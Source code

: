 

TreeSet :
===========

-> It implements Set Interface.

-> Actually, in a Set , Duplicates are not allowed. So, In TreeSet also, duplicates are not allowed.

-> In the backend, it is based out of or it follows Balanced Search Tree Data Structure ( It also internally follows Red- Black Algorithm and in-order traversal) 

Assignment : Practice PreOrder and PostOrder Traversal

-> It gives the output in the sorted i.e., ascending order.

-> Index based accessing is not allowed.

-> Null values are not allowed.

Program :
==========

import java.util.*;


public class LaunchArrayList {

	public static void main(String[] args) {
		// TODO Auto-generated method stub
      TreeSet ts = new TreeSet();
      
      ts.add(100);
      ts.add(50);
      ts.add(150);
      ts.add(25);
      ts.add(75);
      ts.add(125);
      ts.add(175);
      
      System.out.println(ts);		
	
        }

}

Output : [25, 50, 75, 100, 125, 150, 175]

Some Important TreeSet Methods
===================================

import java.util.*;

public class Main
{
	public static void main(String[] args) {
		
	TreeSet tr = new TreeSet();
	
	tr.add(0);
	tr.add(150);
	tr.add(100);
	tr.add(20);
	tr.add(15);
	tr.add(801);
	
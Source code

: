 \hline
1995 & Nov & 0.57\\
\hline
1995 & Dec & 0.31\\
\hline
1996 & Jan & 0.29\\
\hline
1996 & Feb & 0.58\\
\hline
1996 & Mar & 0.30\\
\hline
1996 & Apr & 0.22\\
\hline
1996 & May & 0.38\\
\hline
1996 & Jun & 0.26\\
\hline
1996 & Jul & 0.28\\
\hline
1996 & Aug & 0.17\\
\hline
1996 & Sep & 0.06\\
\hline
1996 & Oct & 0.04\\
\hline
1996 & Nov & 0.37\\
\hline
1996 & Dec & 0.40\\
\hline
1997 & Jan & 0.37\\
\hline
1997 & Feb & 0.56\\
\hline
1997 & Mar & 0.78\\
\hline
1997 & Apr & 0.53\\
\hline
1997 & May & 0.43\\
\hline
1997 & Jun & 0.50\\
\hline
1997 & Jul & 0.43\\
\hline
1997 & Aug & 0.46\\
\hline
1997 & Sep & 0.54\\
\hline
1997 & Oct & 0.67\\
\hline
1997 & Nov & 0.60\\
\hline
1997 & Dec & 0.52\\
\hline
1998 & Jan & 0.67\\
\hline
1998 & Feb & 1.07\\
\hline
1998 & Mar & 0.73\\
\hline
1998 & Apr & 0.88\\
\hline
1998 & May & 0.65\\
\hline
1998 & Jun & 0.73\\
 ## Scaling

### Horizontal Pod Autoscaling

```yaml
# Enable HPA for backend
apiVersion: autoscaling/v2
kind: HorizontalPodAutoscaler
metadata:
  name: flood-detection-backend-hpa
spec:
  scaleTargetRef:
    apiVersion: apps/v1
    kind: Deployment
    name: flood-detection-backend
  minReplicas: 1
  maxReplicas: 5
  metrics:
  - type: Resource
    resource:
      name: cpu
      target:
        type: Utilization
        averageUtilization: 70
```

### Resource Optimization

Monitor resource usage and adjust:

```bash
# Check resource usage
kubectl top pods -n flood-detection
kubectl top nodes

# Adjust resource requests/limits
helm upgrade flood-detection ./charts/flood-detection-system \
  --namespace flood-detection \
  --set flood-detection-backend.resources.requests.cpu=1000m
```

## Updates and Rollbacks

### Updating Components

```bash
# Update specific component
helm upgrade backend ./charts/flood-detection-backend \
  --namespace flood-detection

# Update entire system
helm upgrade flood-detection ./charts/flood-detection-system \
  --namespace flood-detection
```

- _What to work on_
Word for word, reproduce the lines of the listing from the first one through the line containing "tr.add(150);", and no more.

- _Result of the task_
Source code

: 

TreeSet :
===========

-> It implements Set Interface.

-> Actually, in a Set , Duplicates are not allowed. So, In TreeSet also, duplicates are not allowed.

-> In the backend, it is based out of or it follows Balanced Search Tree Data Structure ( It also internally follows Red- Black Algorithm and in-order traversal) 

Assignment : Practice PreOrder and PostOrder Traversal

-> It gives the output in the sorted i.e., ascending order.

-> Index based accessing is not allowed.

-> Null values are not allowed.

Program :
==========

import java.util.*;


public class LaunchArrayList {

	public static void main(String[] args) {
		// TODO Auto-generated method stub
      TreeSet ts = new TreeSet();
      
      ts.add(100);
      ts.add(50);
      ts.add(150);
      ts.add(25);
      ts.add(75);
      ts.add(125);
      ts.add(175);
      
      System.out.println(ts);		
	
        }

}

Output : [25, 50, 75, 100, 125, 150, 175]

Some Important TreeSet Methods
===================================

import java.util.*;

public class Main
{
	public static void main(String[] args) {
		
	TreeSet tr = new TreeSet();
	
	tr.add(0);
	tr.add(150);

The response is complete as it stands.